The co-evolution of nanotechnology in multiple research areas has shown that diverse nano innovations are becoming more and more connected. Science research at the nano scale is believed to be converging and connecting different areas of science and technology (Porter and Youtie 2009; Roco 2005, 2008; Loveridge et al. 2008). As Porter and Youtie (2009) pointed out, if this convergence trend is true, it has (and will continue to have) important implications not only for nano scale science but also for governance and regulations of emerging technologies. Roco (2005, p.129) states that converging technologies will bring “tremendous improvements in transforming tools, new products and services, enable human personal abilities and social achievements and reshape societal relationships”.

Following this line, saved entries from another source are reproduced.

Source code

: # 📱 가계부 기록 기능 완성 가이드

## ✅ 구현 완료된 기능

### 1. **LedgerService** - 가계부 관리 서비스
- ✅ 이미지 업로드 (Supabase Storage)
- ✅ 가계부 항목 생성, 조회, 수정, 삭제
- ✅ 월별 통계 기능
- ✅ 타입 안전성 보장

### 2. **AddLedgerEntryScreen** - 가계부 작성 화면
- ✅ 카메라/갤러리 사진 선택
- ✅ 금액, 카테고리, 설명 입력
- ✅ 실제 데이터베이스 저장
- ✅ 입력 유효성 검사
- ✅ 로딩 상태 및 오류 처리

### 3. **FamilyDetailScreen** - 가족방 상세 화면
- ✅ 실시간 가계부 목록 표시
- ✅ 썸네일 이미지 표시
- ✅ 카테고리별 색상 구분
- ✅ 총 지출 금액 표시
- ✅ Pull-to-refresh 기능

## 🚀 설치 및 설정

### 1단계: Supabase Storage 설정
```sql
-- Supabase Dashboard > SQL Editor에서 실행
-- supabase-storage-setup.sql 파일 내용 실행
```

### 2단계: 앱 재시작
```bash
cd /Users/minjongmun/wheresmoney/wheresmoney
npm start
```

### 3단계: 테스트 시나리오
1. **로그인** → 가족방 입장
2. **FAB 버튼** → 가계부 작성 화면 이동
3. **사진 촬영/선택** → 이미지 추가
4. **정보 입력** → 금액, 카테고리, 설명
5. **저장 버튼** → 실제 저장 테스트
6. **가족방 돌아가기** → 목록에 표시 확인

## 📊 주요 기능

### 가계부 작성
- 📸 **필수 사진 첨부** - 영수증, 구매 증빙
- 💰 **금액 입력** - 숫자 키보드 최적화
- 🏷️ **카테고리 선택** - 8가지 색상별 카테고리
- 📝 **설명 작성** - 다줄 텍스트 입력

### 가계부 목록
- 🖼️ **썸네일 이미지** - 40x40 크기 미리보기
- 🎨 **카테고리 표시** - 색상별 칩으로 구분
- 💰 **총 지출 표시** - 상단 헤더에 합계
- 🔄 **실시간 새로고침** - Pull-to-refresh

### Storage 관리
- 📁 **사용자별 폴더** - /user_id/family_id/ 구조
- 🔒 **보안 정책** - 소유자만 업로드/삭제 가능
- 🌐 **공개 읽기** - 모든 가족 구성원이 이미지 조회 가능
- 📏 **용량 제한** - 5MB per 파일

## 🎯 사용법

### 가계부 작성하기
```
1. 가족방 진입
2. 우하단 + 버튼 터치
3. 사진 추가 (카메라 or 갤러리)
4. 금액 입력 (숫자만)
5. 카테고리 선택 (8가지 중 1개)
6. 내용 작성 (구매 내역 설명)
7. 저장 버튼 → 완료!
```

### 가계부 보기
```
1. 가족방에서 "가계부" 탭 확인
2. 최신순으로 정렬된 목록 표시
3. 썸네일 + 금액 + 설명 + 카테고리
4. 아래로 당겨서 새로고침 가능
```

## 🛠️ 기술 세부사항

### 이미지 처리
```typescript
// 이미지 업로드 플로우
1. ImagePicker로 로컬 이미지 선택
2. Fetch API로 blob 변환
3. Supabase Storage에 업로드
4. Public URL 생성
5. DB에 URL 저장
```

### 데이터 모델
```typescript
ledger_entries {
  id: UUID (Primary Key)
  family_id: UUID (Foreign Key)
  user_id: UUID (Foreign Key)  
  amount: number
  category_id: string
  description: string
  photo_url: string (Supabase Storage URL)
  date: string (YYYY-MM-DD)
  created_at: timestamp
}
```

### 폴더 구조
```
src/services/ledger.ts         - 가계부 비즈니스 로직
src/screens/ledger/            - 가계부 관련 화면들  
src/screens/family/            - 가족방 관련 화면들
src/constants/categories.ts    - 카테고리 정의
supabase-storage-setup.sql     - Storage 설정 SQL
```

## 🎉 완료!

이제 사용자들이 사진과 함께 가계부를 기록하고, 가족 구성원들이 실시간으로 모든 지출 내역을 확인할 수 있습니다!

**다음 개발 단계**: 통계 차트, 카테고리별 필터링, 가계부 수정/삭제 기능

Given the difficulty in quantifying connections and boundary changes among different fields, existing studies have shown a plethora of mixed findings in the integration level of nano research. There has been a debate on the trend and degree of interdisciplinarity in various areas of nanoscience. One group positively observes increasing interdisciplinarity in nano scale research and argues that nano research is getting more and more integrative (Porter and Youtie 2009; Loveridge et al. 2008). Nicolau (2004, p.451) states that “Nanotechnology is the most interdisciplinary field so far. This interdisciplinarity is naturally enhanced by the fact that at the nano level the differences between very different disciplines, such as mechanics and chemistry, begin to blur to a large extent and leads to an acceleration of the knowledge production and transfer.”

Another group, on the contrary, claims that the degree of interdisciplinarity in nano scale research does not differ from other science and engineering research. Schummer (2004) argues that nano scale research shows no special interdisciplinarity but rather multidisciplinarity consisting of different (unrelated) fields sharing only a “nano” prefix. Hullmann and Meyer (2003), by examining the Science Citation Index journal discipline classifications, find that the disciplinary distribution of nano-scientific papers (between 1996 and 2001) is still developing and has not reached a stable shape yet.

There are also different opinions on how to measure the interdisciplinary nature of basic research. Citation flows (Bassecoulard et al 2007; Igami and Saka 2007; Leeuwen and Tijssen 2000; Tomov and Mutafov 1996), subject categories (SCs) and journal disciplines (Porter and Rafols 2009; Porter et al. 2007; Hullmann and Meyer 2003) and co-author analysis (Igami and Saka 2007) have been widely applied. Rafols and Meyer (2007) and Porter and Rafols (2009) argue that cognitive dimensions of research (e.g. citation and references) show a high and consistent degree of interdisciplinarity while social aspects (e.g. affiliation analysis) present a lesser and more erratic degree of interdisciplinarity. Rafols and Meyer (2007) suggest that bibliometric indicators based on citations and references can more accurately capture the generation of cross-disciplinary knowledge than tracking disciplinary affiliations. In particular, Porter and Chubin (1985) support the use of citations outside category as an indicator of interdisciplinary research activity. However, Schummer (2004) states that a co-author analysis can cover different aspects of interdisciplinarity than other methods.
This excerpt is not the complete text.